▶ _EXERCISE GOAL_
Scan the records below for the line containing "## Extension Settings" and the line containing "compiled SPIRV shader.". Copy both, plus every line between, exactly.

** PROVIDED ENTRIES follows **

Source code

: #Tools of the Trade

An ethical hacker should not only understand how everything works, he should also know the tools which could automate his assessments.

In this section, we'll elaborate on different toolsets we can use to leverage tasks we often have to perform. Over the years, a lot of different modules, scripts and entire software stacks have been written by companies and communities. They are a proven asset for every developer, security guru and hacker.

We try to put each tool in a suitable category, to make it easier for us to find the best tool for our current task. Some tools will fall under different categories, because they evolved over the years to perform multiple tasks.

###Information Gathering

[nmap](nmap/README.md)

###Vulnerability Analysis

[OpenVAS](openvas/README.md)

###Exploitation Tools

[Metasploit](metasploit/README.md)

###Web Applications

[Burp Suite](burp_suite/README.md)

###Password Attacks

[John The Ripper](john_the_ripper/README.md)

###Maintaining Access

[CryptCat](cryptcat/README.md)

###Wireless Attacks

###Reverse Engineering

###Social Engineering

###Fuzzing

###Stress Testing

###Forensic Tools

** End of PROVIDED ENTRIES **
** PROVIDED ENTRIES follows **

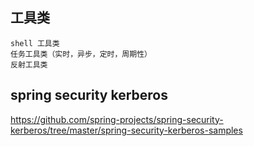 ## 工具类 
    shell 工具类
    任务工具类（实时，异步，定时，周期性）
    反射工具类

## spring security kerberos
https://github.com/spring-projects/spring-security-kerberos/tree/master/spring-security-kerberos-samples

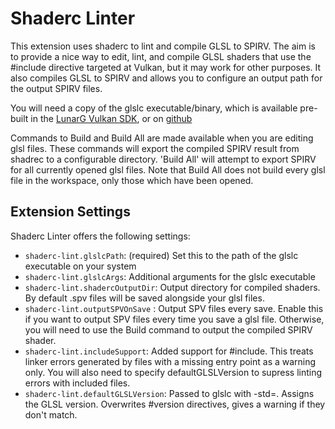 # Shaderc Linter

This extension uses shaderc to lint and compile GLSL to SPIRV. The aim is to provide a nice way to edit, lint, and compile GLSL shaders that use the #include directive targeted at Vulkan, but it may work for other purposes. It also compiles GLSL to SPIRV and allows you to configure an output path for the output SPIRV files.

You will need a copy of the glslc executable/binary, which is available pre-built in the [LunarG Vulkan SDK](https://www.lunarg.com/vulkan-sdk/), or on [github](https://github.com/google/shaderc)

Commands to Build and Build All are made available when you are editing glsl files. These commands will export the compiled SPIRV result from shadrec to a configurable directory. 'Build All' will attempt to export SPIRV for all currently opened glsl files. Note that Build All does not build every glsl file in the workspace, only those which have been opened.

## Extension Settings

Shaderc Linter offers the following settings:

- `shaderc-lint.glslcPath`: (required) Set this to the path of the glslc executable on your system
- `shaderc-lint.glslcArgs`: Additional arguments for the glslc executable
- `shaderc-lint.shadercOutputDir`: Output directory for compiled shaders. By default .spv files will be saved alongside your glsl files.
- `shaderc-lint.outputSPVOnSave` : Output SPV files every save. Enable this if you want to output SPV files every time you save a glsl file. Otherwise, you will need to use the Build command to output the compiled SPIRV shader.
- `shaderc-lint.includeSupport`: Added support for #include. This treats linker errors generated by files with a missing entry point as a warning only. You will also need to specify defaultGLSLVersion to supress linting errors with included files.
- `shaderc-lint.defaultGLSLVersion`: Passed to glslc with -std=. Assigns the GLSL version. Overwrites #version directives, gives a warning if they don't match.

** End of PROVIDED ENTRIES **

▶ _SOLUTION TO THIS PROBLEM_
## Extension Settings

Shaderc Linter offers the following settings:

- `shaderc-lint.glslcPath`: (required) Set this to the path of the glslc executable on your system
- `shaderc-lint.glslcArgs`: Additional arguments for the glslc executable
- `shaderc-lint.shadercOutputDir`: Output directory for compiled shaders. By default .spv files will be saved alongside your glsl files.
- `shaderc-lint.outputSPVOnSave` : Output SPV files every save. Enable this if you want to output SPV files every time you save a glsl file. Otherwise, you will need to use the Build command to output the compiled SPIRV shader.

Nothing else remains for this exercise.